Sunday, 13 April 2014

Books Read: Kimberley Freeman - Lighthouse Bay

1901: Isabella Winterbourne has suffered the worst loss a woman can know, and can no longer bear her husband nor his oppressive upper-class family. On a voyage between London and Sydney to accompany a priceless gift to the Australian parliament, Isabella is the sole survivor of a shipwreck off the sun-drenched Queensland coast. But in this strange new place, she finds she cannot escape her past quite as easily as she'd hoped. 
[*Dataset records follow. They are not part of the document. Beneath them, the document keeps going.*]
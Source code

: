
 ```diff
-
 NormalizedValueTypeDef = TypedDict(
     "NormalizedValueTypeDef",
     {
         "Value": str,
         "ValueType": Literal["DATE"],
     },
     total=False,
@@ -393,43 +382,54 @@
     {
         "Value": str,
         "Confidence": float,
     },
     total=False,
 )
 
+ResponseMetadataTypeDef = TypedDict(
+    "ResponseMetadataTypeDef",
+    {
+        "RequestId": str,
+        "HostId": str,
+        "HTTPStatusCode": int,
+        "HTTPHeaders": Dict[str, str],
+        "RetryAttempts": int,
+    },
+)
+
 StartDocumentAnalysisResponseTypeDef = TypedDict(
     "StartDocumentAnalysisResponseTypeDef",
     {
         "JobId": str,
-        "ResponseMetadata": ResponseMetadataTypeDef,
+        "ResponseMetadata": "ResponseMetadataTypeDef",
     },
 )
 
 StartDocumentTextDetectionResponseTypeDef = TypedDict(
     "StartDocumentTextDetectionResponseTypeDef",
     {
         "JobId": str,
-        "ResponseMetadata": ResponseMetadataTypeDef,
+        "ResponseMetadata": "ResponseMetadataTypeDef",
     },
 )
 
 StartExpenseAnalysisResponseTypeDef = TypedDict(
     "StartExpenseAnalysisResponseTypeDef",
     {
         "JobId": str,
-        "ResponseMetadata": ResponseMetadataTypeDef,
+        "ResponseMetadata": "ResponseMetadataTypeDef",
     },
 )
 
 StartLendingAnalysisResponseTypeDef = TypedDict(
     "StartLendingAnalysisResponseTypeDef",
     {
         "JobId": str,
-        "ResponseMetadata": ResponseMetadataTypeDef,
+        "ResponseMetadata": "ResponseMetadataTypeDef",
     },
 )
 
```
2011: A woman returns from Paris to her beachside hometown to reconcile with her sister. But she, too, has a past that is hard to escape, and her sister is not in a mood to forgive her. Strange noises at night and activity at the abandoned lighthouse raise her curiosity, and she finds herself investigating a century-old town mystery.

Amazon links: Kindle or Paperback

Told through a dual timeframe, this is the story of two strong women, Isabella and Libby, who both end up in the Queensland coastal town of Lighthouse Bay.

Beginning in 1901, we first meet Isabella Winterbourne who is the sole survivor of a shipwreck off the Queensland coast with just the clothes on her back and a wooden chest containing her most treasured possession.  Is this her chance for a new beginning to escape the unhappiness of her past?

Over a hundred years later Libby has decided to return home to Lighthouse Bay, a town she left over twenty years previously following a tragic accident.  Will she be able to find redemption to finally put the past behind her and move on with her life?

I love stories told through dual timelines but this was definitely one of my favourites that I've read in recent years as the stories blended perfectly as you followed them as they set out to make their peace with their pasts and look ahead to brighter futures.

Lighthouse Bay is the first book that I've read by Kimberley Freeman but after having been totally captivated by Isabella and Libby's stories, I'll definitely look to read more books by her in the future. 

I'd like to thank Quercus for sending me a copy of this book to review.